[Data entries]
--- START ---

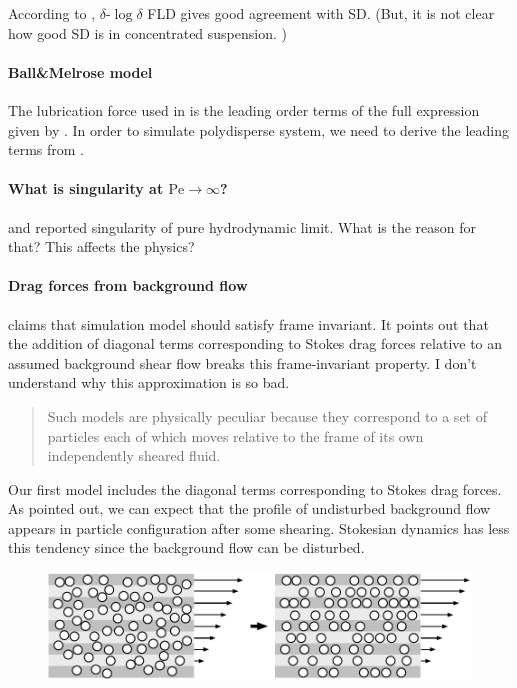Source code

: \documentclass[11pt]{scrartcl}
\begin{document}
According to \citet{Kumar_2010a},
$\delta$-$\log\delta $ FLD gives
good agreement with SD.
%
(But, it is not clear
how good SD is in concentrated suspension.
)



\paragraph{Ball\&Melrose model}

The lubrication force used in \cite{Ball_1997}
is the leading order terms of 
the full expression given by \citet{Jeffrey_1992}.
%
In order to simulate  polydisperse system,
we need to derive 
the leading terms from \citet{Jeffrey_1992}.


\paragraph{What is singularity at $\mathrm{Pe}\to \infty$?}

\citet{Ball_1995}
and \citet{Melrose_1995}
reported singularity of pure hydrodynamic limit.
%
What is the reason for that?
%
This affects the physics?
%

\paragraph{Drag forces from background flow}

\citet{Ball_1997} claims that 
simulation model should satisfy frame invariant.
%
It points out that
the addition of diagonal terms corresponding to
Stokes drag forces
relative to an assumed background shear flow
breaks this frame-invariant property.
%
I don't understand why this approximation is so bad.
%
\begin{quote}
Such models are physically peculiar
because they correspond to a set of particles
each of which moves relative to the frame
of its own independently sheared fluid. 
\end{quote}

Our first model includes the diagonal terms corresponding to
Stokes drag forces.
%
As \citet{Ball_1997} pointed out,
we can expect that 
the profile of undisturbed background flow appears
in particle configuration after some shearing.
%
Stokesian dynamics has less this tendency
since the background flow can be disturbed.
\begin{figure}[htbp]
\begin{center}
\includegraphics[width=12cm]{order_with_undisturbed_shearflow.pdf} 
\end{center}
\end{figure}
\end{document}
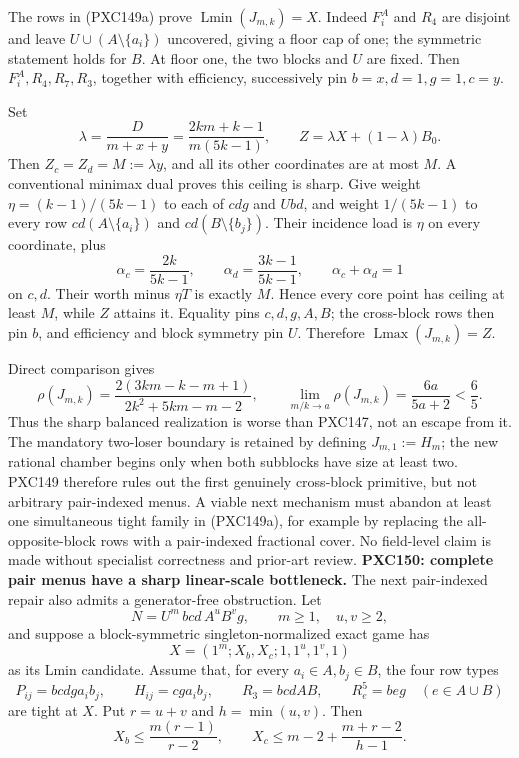 \documentclass[11pt]{article}
\newcommand{\Lmin}{\operatorname{Lmin}}
\newcommand{\Lmax}{\operatorname{Lmax}}
\begin{document}
The rows in (PXC149a) prove \(\Lmin(J_{m,k})=X\).  Indeed
\(F_i^A\) and \(R_4\) are disjoint and leave \(U\cup(A\setminus\{a_i\})\)
uncovered, giving a floor cap of one; the symmetric statement holds for
\(B\).  At floor one, the two blocks and \(U\) are fixed.  Then
\(F_i^A,R_4,R_7,R_3\), together with efficiency, successively pin
\(b=x,d=1,g=1,c=y\).

Set
\begin{equation}
 \lambda=\frac{D}{m+x+y}
   =\frac{2km+k-1}{m(5k-1)},\qquad
 Z=\lambda X+(1-\lambda)B_0.                         \tag{PXC149d}
\end{equation}
Then \(Z_c=Z_d=M:=\lambda y\), and all its other coordinates are at most
\(M\).  A conventional minimax dual proves this ceiling is sharp.  Give
weight \(\eta=(k-1)/(5k-1)\) to each of \(cdg\) and \(Ubd\), and weight
\(1/(5k-1)\) to every row \(cd(A\setminus\{a_i\})\) and
\(cd(B\setminus\{b_j\})\).  Their incidence load is \(\eta\) on every
coordinate, plus
\[
 \alpha_c=\frac{2k}{5k-1},\qquad
 \alpha_d=\frac{3k-1}{5k-1},\qquad \alpha_c+\alpha_d=1
\]
on \(c,d\).  Their worth minus \(\eta T\) is exactly \(M\).  Hence every
core point has ceiling at least \(M\), while \(Z\) attains it.  Equality
pins \(c,d,g,A,B\); the cross-block rows then pin \(b\), and efficiency and
block symmetry pin \(U\).  Therefore \(\Lmax(J_{m,k})=Z\).

Direct comparison gives
\begin{equation}
 \rho(J_{m,k})=
 \frac{2(3km-k-m+1)}{2k^2+5km-m-2},\qquad
 \lim_{m/k\to a}\rho(J_{m,k})=\frac{6a}{5a+2}<\frac65. \tag{PXC149e}
\end{equation}
Thus the sharp balanced realization is worse than PXC147, not an escape
from it.  The mandatory two-loser boundary is retained by defining
\(J_{m,1}:=H_m\); the new rational chamber begins only when both subblocks
have size at least two.  PXC149 therefore rules out the first genuinely
cross-block primitive, but not arbitrary pair-indexed menus.  A viable next
mechanism must abandon at least one simultaneous tight family in
(PXC149a), for example by replacing the all-opposite-block rows with a
pair-indexed fractional cover.  No field-level claim is made without
specialist correctness and prior-art review.
\medskip
\noindent\textbf{PXC150: complete pair menus have a sharp linear-scale
bottleneck.}
The next pair-indexed repair also admits a generator-free obstruction.  Let
\[
 N=U^m\,bcd\,A^uB^v g,\qquad m\ge1,\quad u,v\ge2,
\]
and suppose a block-symmetric singleton-normalized exact game has
\[
 X=(1^m;X_b,X_c;1,1^u,1^v,1)
\]
as its Lmin candidate.  Assume that, for every \(a_i\in A,b_j\in B\), the
four row types
\begin{equation}
 P_{ij}=bcdg a_i b_j,\qquad H_{ij}=cg a_i b_j,\qquad
 R_3=bcdAB,\qquad R^5_e=beg\quad(e\in A\cup B)       \tag{PXC150a}
\end{equation}
are tight at \(X\).  Put \(r=u+v\) and \(h=\min(u,v)\).  Then
\begin{equation}
 X_b\le \frac{m(r-1)}{r-2},\qquad
 X_c\le m-2+\frac{m+r-2}{h-1}.                       \tag{PXC150b}
\end{equation}
\end{document}
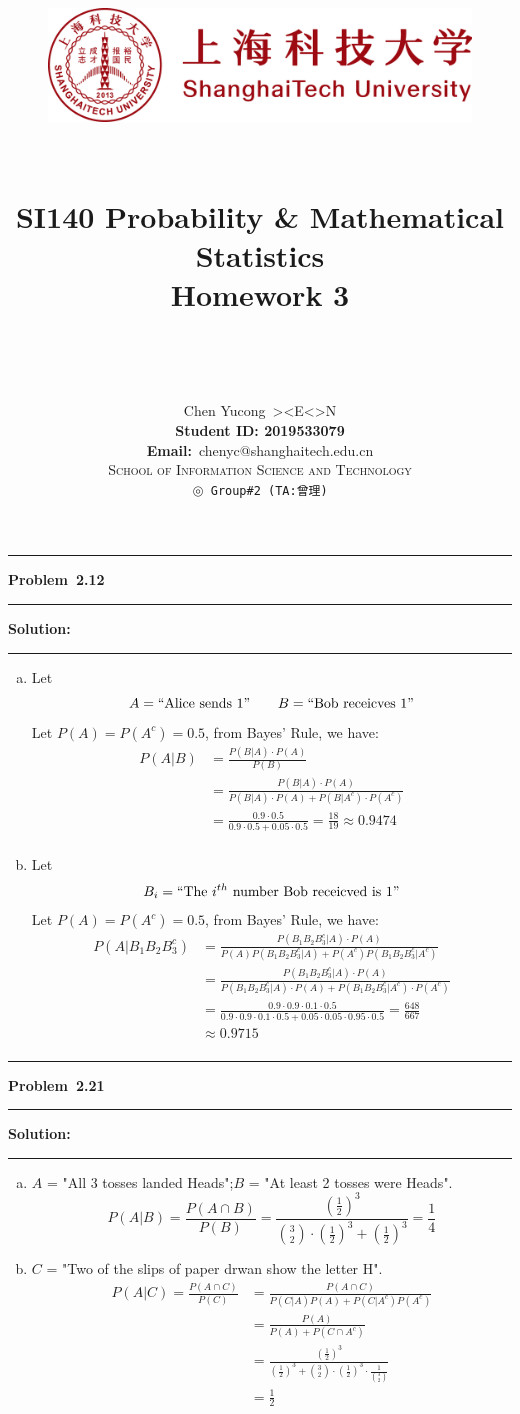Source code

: \documentclass[10.5pt]{article}
\title{
	\normalfont \normalsize
	\begin{figure}[!h]
	\centering
	\includegraphics[width=4.8in, keepaspectratio]{logo_red.pdf}\\[1cm]
	\end{figure}
	\horrule{0.5pt} \\[0.4cm]
	\Huge SI140 Probability \& Mathematical Statistics\\[0.4cm]
	\LARGE Homework 3\\
	\horrule{2pt} \\[1.5cm]
}
\author{\Song{\huge\textbf{陈昱聪}}\\[0.2cm]Chen Yucong\ ><E<>N\\[4.5cm]\textbf{Student ID: 2019533079}\\[0.2cm] 
\textbf{Email:}\ {\ttfamily chenyc@shanghaitech.edu.cn}\\[0.8cm] \LARGE\textsc{School of Information Science and Technology}\\[0.63cm]
\texttt{$\circledcirc$ Group\#2\ (TA:曾理)}}
\date{}
\newcommand\question[1]{\vspace{.2in}\hrule\vspace{0.04in}\textbf{Problem\ #1}\vspace{.4em}\hrule\vspace{.10in}}
\newcommand\Solution{\vspace{.3in}\textbf{Solution:}\vspace{.5em}\hrule\vspace{.08in}\par}
\begin{document}
	
\maketitle
\thispagestyle{firstpage}
\thispagestyle{empty}
\setcounter{page}{0}

\pagebreak

\question{2.12}
	\Solution{}
		\begin{enumerate}[(a)]
			\item Let $$A = ``\text{Alice sends}\ 1" \qquad B = ``\text{Bob receicves}\ 1"$$
			Let $P(A) = P(A^c) = 0.5$, from Bayes' Rule, we have:
			\begin{align*}
				P(A|B)&=\frac{P(B|A)\cdot P(A)}{P(B)}\\[8pt]
				&=\frac{P(B|A)\cdot P(A)}{P(B|A)\cdot P(A) + P(B|A^c)\cdot P(A^c)}\\[8pt]
				&=\frac{0.9\cdot0.5}{0.9\cdot0.5+0.05\cdot0.5}=\frac{18}{19}\approx 0.9474\\[8pt]
			\end{align*}

			\item Let $$B_i = ``\text{The $i^{th}$ number Bob receicved is}\ 1"$$
			Let $P(A) = P(A^c) = 0.5$, from Bayes' Rule, we have:
			\begin{align*}
				P(A|B_1B_2B_3^c)&=\frac{P(B_1B_2B_3^c|A)\cdot P(A)}{P(A)P(B_1B_2B_3^c|A)+P(A^c)P(B_1B_2B_3^c|A^c)}\\[8pt]
				&=\frac{P(B_1B_2B_3^c|A)\cdot P(A)}{P(B_1B_2B_3^c|A)\cdot P(A) + P(B_1B_2B_3^c|A^c)\cdot P(A^c)}\\[8pt]
				&=\frac{0.9\cdot0.9\cdot0.1\cdot0.5}{0.9\cdot0.9\cdot0.1\cdot0.5+0.05\cdot0.05\cdot0.95\cdot0.5} = \frac{648}{667}\\[8pt]&\approx0.9715\\[8pt]
			\end{align*}
		\end{enumerate}
		
       
\vspace{2cm}

\pagebreak

\question{2.21}
	\Solution{}
	\begin{enumerate}[(a)]
		\item $A$ = "All 3 tosses landed Heads";\quad $B$ = "At least 2 tosses were Heads".
		$$P(A|B) = \frac{P(A\cap B)}{P(B)} = \frac{(\frac{1}{2})^3}{\binom{3}{2}\cdot(\frac{1}{2})^3+(\frac{1}{2})^3}=\frac{1}{4}$$
		\vspace{2cm}
		\item $C$ = "Two of the slips of paper drwan show the letter H".
		\begin{align*}
			P(A|C) = \frac{P(A\cap C)}{P(C)}&=\frac{P(A\cap C)}{P(C|A)P(A)+P(C|A^c)P(A^c)}\\[8pt]
			&= \frac{P(A)}{P(A)+P(C\cap A^c)}\\[8pt]
			&=\frac{(\frac{1}{2})^3}{(\frac{1}{2})^3+\binom{3}{2}\cdot(\frac{1}{2})^3\cdot\frac{1}{\binom{3}{2}}}\\[8pt]
			&=\frac{1}{2}
		\end{align*}

	\end{enumerate}
\end{document}
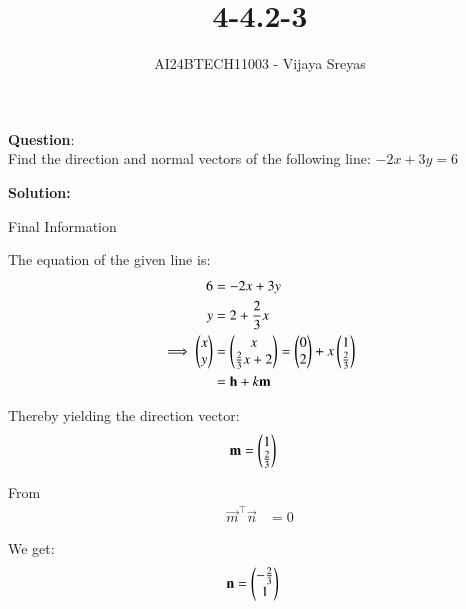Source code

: \documentclass[journal]{IEEEtran}
\begin{document}

\vspace{3cm}

\title{4-4.2-3}
\author{AI24BTECH11003 - Vijaya Sreyas
}
{\let\newpage\relax\maketitle}

\renewcommand{\thefigure}{\theenumi}
\renewcommand{\thetable}{\theenumi}
\setlength{\intextsep}{10pt} %


\renewcommand{\thetable}{\theenumi}


\textbf{Question}:\\
Find the direction and normal vectors of the following line: $-2x+3y=6$

\textbf{Solution: }

\begin{table}[h!]    
  \centering
  
  \caption{Final Information}
  \label{4-4.2-3-tab-0}
\end{table}

The equation of the given line is:
\begin{align}
    6 &= -2x + 3y \\
    y &= 2 + \frac{2}{3}x \\
    \implies \begin{pmatrix}x \\ y\end{pmatrix} &= \begin{pmatrix}x \\ \frac{2}{3}x + 2\end{pmatrix} = \begin{pmatrix}0 \\ 2\end{pmatrix} + x\begin{pmatrix}1 \\ \frac{2}{3}\end{pmatrix} \\
    &= \mathbf{h} + k\mathbf{m}
\end{align}

Thereby yielding the direction vector:
\begin{align}
    \mathbf{m} &= \begin{pmatrix}1 \\ \frac{2}{3}\end{pmatrix} 
\end{align}

From
\begin{align}
    \vec{m}^{\top} \vec{n} &= 0
\end{align}

We get:
\begin{align}
    \mathbf{n} &= \begin{pmatrix}-\frac{2}{3} \\ 1\end{pmatrix}
\end{align}
\end{document}
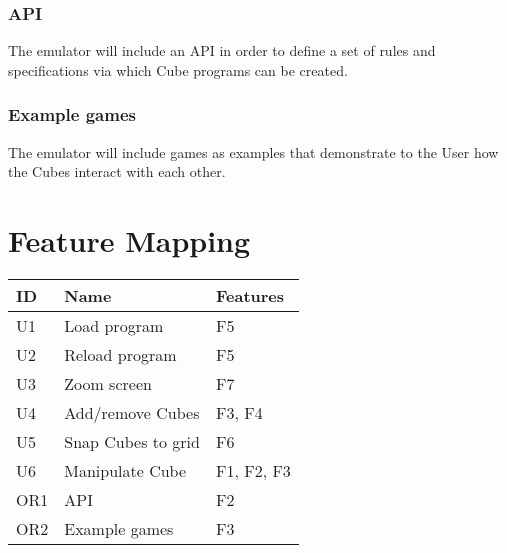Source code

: \documentclass[12pt]{article}
\begin{document}
	\subsubsection{API}
		The emulator will include an API in order to define a set of rules and specifications via which Cube programs can be created.
	
	\subsubsection{Example games}
		The emulator will include games as examples that demonstrate to the User how the Cubes interact with each other.


    \section{Feature Mapping}
    \begin{table}[h!]
        \begin{tabular}{p{.4in} | p{1.75in} | p{.75in}}
        \textbf{ID} &
        \textbf{Name} &
        \textbf{Features} \\ \hline

        U1 &
        Load program &
        F5 \\ \hline

        U2 &
        Reload program &
        F5 \\ \hline

        U3 &
        Zoom screen &
        F7 \\ \hline

        U4 &
        Add/remove Cubes &
        F3, F4 \\ \hline

        U5 &
        Snap Cubes to grid &
        F6 \\ \hline

        U6 &
        Manipulate Cube &
        F1, F2, F3 \\ \hline

        OR1 &
        API &
        F2 \\ \hline

        OR2 &
        Example games &
        F3 \\ \hline

        \end{tabular}
    \end{table}
    
\clearpage
{}
\printglossaries
\clearpage
\end{document}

--- END ---

### WHAT IS REQUIRED
Write out, word for word, the lines from the first line of the entries through the one containing "In order to simulate", both included. Leave out the pictures.

### SOLUTION TO THE PROBLEM
Source code

: \documentclass[11pt]{scrartcl}
\begin{document}
According to \citet{Kumar_2010a},
$\delta$-$\log\delta $ FLD gives
good agreement with SD.
%
(But, it is not clear
how good SD is in concentrated suspension.
)



\paragraph{Ball\&Melrose model}

The lubrication force used in \cite{Ball_1997}
is the leading order terms of 
the full expression given by \citet{Jeffrey_1992}.
%
In order to simulate  polydisperse system,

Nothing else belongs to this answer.